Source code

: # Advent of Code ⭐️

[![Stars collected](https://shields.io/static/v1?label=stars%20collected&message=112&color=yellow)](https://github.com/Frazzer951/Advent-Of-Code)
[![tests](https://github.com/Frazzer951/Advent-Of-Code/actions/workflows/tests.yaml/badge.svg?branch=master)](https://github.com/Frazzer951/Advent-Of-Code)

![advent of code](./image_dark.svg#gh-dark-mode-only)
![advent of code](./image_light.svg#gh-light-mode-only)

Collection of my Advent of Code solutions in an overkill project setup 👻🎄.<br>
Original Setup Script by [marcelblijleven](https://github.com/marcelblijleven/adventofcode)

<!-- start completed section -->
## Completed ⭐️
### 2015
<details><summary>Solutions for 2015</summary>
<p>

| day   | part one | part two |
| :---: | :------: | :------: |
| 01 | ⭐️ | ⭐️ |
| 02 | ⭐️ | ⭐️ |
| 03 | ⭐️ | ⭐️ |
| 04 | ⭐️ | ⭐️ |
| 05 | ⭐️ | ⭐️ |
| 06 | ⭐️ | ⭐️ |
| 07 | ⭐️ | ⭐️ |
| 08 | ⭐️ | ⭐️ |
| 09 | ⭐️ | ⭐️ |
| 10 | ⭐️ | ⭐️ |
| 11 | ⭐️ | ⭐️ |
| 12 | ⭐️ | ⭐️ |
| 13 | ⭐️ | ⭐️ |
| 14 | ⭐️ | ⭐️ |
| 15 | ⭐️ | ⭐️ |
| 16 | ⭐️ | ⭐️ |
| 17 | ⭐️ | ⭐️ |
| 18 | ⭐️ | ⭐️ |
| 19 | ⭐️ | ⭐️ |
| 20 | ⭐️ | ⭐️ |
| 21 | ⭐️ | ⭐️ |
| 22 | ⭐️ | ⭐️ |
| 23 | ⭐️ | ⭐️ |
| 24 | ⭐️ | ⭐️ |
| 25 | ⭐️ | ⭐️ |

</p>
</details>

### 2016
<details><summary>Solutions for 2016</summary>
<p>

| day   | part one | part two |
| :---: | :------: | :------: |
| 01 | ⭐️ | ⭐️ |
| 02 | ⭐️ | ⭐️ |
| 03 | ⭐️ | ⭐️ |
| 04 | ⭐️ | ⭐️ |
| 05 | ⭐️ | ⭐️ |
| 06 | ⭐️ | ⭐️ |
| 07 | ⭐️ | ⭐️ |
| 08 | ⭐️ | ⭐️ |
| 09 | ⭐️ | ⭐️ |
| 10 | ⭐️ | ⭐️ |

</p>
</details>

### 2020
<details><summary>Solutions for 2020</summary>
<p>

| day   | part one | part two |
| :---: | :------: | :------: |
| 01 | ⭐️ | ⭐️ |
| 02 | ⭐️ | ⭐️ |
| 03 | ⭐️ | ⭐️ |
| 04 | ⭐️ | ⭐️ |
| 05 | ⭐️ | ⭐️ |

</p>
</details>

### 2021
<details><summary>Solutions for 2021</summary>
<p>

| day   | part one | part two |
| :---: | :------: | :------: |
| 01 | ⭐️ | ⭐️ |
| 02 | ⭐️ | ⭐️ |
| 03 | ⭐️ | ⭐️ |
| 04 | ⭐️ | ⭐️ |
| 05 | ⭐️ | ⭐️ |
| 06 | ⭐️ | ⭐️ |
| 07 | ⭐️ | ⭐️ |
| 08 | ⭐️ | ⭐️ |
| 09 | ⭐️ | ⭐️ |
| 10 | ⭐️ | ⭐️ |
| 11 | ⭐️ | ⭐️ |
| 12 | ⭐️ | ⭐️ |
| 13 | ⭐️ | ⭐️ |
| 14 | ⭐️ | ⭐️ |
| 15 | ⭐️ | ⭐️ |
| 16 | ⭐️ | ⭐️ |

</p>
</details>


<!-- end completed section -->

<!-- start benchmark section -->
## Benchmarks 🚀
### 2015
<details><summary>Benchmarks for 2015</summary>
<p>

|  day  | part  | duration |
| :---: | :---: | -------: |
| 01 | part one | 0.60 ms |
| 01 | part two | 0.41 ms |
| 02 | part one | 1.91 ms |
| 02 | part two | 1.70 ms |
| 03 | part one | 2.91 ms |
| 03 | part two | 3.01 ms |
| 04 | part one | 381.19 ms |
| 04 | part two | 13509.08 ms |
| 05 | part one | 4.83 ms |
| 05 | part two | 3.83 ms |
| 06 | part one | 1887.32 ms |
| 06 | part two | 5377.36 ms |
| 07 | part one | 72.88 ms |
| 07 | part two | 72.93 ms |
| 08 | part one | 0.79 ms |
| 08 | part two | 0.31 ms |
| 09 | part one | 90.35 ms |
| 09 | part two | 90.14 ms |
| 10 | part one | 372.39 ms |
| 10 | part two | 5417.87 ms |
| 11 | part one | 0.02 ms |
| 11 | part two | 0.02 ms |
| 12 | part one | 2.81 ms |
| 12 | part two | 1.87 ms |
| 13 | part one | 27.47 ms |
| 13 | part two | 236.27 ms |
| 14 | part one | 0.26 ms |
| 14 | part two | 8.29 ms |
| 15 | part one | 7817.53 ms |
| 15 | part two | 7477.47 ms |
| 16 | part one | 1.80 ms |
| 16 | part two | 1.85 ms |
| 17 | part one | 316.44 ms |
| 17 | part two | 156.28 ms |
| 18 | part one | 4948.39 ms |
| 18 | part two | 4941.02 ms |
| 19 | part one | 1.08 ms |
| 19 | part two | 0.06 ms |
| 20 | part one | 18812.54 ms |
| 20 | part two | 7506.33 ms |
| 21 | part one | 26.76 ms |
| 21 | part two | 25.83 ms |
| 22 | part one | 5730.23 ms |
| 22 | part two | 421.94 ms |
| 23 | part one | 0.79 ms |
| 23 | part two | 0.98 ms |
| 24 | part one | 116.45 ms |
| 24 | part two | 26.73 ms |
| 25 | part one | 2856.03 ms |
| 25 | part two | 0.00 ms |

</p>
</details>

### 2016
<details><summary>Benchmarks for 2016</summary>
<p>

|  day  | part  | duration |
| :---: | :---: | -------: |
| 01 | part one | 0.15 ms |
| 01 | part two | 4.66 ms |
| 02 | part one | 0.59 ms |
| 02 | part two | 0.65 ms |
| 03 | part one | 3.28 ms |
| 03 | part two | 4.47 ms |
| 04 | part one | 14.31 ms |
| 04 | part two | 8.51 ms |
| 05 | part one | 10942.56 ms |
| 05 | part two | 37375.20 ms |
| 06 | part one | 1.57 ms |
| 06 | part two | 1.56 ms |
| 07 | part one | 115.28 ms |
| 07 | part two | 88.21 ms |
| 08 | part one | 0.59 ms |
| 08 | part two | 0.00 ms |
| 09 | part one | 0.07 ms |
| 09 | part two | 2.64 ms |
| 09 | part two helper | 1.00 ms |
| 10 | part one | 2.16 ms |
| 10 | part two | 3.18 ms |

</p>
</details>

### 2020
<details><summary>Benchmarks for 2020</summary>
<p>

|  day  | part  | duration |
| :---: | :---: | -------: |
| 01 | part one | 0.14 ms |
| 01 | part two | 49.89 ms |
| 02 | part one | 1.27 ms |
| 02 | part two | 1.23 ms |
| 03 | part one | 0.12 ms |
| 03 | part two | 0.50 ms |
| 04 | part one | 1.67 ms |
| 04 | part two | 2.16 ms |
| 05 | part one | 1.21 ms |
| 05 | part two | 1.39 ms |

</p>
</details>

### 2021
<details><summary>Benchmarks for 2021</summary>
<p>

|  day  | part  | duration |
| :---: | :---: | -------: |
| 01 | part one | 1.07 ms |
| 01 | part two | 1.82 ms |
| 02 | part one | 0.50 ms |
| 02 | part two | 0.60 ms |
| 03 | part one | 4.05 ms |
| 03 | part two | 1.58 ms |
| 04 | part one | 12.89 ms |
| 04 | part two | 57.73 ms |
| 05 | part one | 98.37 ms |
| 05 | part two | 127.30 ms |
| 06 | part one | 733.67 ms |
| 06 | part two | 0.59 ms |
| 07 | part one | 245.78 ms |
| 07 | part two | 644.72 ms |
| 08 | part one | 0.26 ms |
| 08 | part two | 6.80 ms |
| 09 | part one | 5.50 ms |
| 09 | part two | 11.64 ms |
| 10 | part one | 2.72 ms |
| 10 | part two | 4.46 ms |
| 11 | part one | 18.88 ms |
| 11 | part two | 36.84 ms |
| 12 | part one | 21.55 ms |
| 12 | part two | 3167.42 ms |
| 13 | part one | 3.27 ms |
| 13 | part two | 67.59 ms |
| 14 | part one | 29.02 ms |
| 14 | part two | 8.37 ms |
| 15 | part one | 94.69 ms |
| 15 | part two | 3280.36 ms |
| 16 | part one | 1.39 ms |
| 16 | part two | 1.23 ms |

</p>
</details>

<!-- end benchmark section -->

::::

◆ **Exercise instructions**:
Quote, with nothing altered, all lines from the start of the entries to the line that carries "## Benchmarks 🚀", inclusive.

◆ **Written answer**:
Source code

: # Advent of Code ⭐️

[![Stars collected](https://shields.io/static/v1?label=stars%20collected&message=112&color=yellow)](https://github.com/Frazzer951/Advent-Of-Code)
[![tests](https://github.com/Frazzer951/Advent-Of-Code/actions/workflows/tests.yaml/badge.svg?branch=master)](https://github.com/Frazzer951/Advent-Of-Code)

![advent of code](./image_dark.svg#gh-dark-mode-only)
![advent of code](./image_light.svg#gh-light-mode-only)

Collection of my Advent of Code solutions in an overkill project setup 👻🎄.<br>
Original Setup Script by [marcelblijleven](https://github.com/marcelblijleven/adventofcode)

<!-- start completed section -->
## Completed ⭐️
### 2015
<details><summary>Solutions for 2015</summary>
<p>

| day   | part one | part two |
| :---: | :------: | :------: |
| 01 | ⭐️ | ⭐️ |
| 02 | ⭐️ | ⭐️ |
| 03 | ⭐️ | ⭐️ |
| 04 | ⭐️ | ⭐️ |
| 05 | ⭐️ | ⭐️ |
| 06 | ⭐️ | ⭐️ |
| 07 | ⭐️ | ⭐️ |
| 08 | ⭐️ | ⭐️ |
| 09 | ⭐️ | ⭐️ |
| 10 | ⭐️ | ⭐️ |
| 11 | ⭐️ | ⭐️ |
| 12 | ⭐️ | ⭐️ |
| 13 | ⭐️ | ⭐️ |
| 14 | ⭐️ | ⭐️ |
| 15 | ⭐️ | ⭐️ |
| 16 | ⭐️ | ⭐️ |
| 17 | ⭐️ | ⭐️ |
| 18 | ⭐️ | ⭐️ |
| 19 | ⭐️ | ⭐️ |
| 20 | ⭐️ | ⭐️ |
| 21 | ⭐️ | ⭐️ |
| 22 | ⭐️ | ⭐️ |
| 23 | ⭐️ | ⭐️ |
| 24 | ⭐️ | ⭐️ |
| 25 | ⭐️ | ⭐️ |

</p>
</details>

### 2016
<details><summary>Solutions for 2016</summary>
<p>

| day   | part one | part two |
| :---: | :------: | :------: |
| 01 | ⭐️ | ⭐️ |
| 02 | ⭐️ | ⭐️ |
| 03 | ⭐️ | ⭐️ |
| 04 | ⭐️ | ⭐️ |
| 05 | ⭐️ | ⭐️ |
| 06 | ⭐️ | ⭐️ |
| 07 | ⭐️ | ⭐️ |
| 08 | ⭐️ | ⭐️ |
| 09 | ⭐️ | ⭐️ |
| 10 | ⭐️ | ⭐️ |

</p>
</details>

### 2020
<details><summary>Solutions for 2020</summary>
<p>

| day   | part one | part two |
| :---: | :------: | :------: |
| 01 | ⭐️ | ⭐️ |
| 02 | ⭐️ | ⭐️ |
| 03 | ⭐️ | ⭐️ |
| 04 | ⭐️ | ⭐️ |
| 05 | ⭐️ | ⭐️ |

</p>
</details>

### 2021
<details><summary>Solutions for 2021</summary>
<p>

| day   | part one | part two |
| :---: | :------: | :------: |
| 01 | ⭐️ | ⭐️ |
| 02 | ⭐️ | ⭐️ |
| 03 | ⭐️ | ⭐️ |
| 04 | ⭐️ | ⭐️ |
| 05 | ⭐️ | ⭐️ |
| 06 | ⭐️ | ⭐️ |
| 07 | ⭐️ | ⭐️ |
| 08 | ⭐️ | ⭐️ |
| 09 | ⭐️ | ⭐️ |
| 10 | ⭐️ | ⭐️ |
| 11 | ⭐️ | ⭐️ |
| 12 | ⭐️ | ⭐️ |
| 13 | ⭐️ | ⭐️ |
| 14 | ⭐️ | ⭐️ |
| 15 | ⭐️ | ⭐️ |
| 16 | ⭐️ | ⭐️ |

</p>
</details>


<!-- end completed section -->

<!-- start benchmark section -->
## Benchmarks 🚀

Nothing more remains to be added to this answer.